Richard selbst, war die ganze Zeit über ein Goldschatz. Er ließ mich oft an der Musik teilhaben, oder spielte mir neue, unmögliche Riffs auf seiner Gitarre vor. Beim heutigen, vorerst letzten Konzert, wollten sie noch einen drauflegen und ein neues Lied performen, welches den Titel Tier trug. Wir waren wieder zu Hause angelangt und schrieben den 20. August 1994. Der Tag war gerade erst angebrochen und somit nutzten wir die letzten freien Stunden und wanderten in Berlin rum, um uns die Zeit zu vertreiben. Wir kamen ebenfalls bei einem Plattenladen im Zentrum vorbei, welchen wir auch zu zweit besuchten. Die Luft war staubtrocken und nicht mal ein Lüftchen wehte. Während sich die anderen mittlerweile mit der Location vertraut machten, wanderten ich und Richard später eine Allee, neben der Spree entlang und ließen uns auf einer Parkbank nieder. Gekleidet in einem weinroten Hemd, die Haare frisch nach hinten gekämmt und mit einer Sonnenbrille auf der Nase, sah er unglaublich gut aus. Die Ärmel waren bis zu den Ellbögen hochgekrempelt, die ersten zwei Knöpfe trug er offen. Feine Strähnen, seiner, mittlerweile längeren, braunen Haare hingen ihm ins Gesicht, während er sich eine Zigarette anzündete.

,,Können solche Momente nicht für immer bleiben?"
,,Ich dachte du liebst die Bühne?"
,,Klar, aber Ruhe ist auch schön. Davon gab's in meinem Leben noch nicht viel."
Verwundert sah ich zu ihm.
,,Wie meinst du das?"
,,Naja meine Kindheit war eben nicht die beste und meine Jugend...tja. Bin immer herum gereist. War selten zu Hause. Das weiteste war die Tschechoslowakei, wo ich mir meine erste Gitarre gekauft habe.
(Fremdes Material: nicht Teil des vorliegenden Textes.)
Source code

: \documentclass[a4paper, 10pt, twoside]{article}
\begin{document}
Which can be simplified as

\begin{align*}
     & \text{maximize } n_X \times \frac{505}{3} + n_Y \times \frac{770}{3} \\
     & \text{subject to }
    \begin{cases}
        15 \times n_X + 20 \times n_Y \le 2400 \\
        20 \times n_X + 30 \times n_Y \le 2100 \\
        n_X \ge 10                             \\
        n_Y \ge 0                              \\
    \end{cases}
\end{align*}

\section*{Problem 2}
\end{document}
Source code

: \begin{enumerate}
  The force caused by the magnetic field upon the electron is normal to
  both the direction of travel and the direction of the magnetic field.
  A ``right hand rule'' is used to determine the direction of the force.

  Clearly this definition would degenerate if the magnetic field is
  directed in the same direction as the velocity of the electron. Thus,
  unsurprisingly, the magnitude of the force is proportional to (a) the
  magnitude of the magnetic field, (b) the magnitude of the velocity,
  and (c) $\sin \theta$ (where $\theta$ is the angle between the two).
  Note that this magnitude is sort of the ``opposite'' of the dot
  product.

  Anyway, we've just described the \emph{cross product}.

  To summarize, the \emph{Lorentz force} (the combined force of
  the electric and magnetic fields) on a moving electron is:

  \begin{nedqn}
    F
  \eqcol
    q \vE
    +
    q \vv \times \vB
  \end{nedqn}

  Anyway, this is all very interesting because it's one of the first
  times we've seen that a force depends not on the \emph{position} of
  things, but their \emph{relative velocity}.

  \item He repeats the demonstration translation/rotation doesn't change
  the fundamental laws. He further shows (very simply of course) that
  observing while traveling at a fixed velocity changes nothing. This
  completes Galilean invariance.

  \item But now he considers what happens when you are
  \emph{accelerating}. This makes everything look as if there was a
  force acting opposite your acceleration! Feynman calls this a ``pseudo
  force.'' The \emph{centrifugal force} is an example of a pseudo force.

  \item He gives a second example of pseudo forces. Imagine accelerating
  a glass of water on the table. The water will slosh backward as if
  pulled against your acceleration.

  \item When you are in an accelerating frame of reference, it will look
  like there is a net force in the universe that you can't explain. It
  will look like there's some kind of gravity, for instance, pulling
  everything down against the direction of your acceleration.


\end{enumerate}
Ich war damals in ein Mädchen verliebt und wollte sie beeindrucken."
,,Wie alt warst du, wenn ich fragen darf?"
,,15. Danach hatte sie kein Wort mehr mit mir gesprochen, aber die Gitarre und ich wurden Freunde fürs Leben. Also hatte es auch etwas Positives."
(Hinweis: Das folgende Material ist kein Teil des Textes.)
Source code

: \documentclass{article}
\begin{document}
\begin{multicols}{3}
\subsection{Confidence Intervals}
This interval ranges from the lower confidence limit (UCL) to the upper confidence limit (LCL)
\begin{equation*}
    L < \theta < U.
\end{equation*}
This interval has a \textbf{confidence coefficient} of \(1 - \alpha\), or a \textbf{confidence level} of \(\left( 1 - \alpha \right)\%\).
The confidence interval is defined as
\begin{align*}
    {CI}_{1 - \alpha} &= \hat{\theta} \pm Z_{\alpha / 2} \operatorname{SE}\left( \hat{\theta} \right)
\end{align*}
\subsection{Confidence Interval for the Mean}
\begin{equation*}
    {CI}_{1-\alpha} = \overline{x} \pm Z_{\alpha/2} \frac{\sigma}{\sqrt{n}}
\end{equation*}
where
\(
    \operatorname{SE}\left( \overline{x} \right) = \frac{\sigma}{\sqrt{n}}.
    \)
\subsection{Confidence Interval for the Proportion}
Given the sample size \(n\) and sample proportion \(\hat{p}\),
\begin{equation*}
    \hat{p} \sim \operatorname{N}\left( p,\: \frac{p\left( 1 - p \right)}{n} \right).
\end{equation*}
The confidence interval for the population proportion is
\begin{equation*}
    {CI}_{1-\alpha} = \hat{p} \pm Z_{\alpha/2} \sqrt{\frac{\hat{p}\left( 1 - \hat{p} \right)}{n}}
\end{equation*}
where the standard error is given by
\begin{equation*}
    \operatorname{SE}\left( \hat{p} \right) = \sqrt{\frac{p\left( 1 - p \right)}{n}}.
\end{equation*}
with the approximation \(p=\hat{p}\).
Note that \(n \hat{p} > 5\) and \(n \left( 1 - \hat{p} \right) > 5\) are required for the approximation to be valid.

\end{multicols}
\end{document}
,,Krass! Meine Eltern hätten mich mit 15 nicht allein ins Ausland gehen lassen."
,,Naja meine Mutter hat meinem Bruder immer mehr Aufmerksamkeit geschenkt als mir. Sie hat ihn ganz klar bevorzugt. Für mich war mein Vater eine sehr wichtige Person, doch als er abhaute und mein Stiefvater in der Familie kam.......wurde mein Leben einfach nur zur Hölle."
,,Wieso?"
,,Ich habe bis heute das Gefühl, dass er mich gehasst hat. Die schlimmste Erinnerung, die ich habe ist, dass er mein Kiss Poster in einem Wutanfall auseinander gerissen hat. Er hat es einfach in tausend Teile zerfetzt. Zu diesem Zeitpunkt war ich gerade einmal 14 Jahre alt." Er stoppte kurz, nahm die Sonnenbrille vom Gesicht und sprach dann mit gebrochener Stimme und verengten Augen weiter.
,,Ich bin die ganze Nacht wie ein Irrer gesessen und hab dieses Poster wieder zusammengeklebt. Um halb 6 Uhr Morgens war ich fertig und das Poster klebte wieder an der Wand. Ich erntete dadurch zwar sehr viel Schläge von meinem Stiefvater, aber ich hab meinen Willen durchgebracht. Öfters bin ich des Nächstens ausgehungert auf Bushaltestellen oder in Parks herumgelegen, weil ich einfach nicht nach Hause konnte oder nicht wollte. Kaum ein Auge hab ich zugemacht. Ich war damals schon ehrgeizig und das bin ich heute immer noch. Ist ja mit der Musik nicht anders. Ich hab ein wenig Erfahrung und Geduld. Dadurch kann ein Mensch sehr viel erreichen."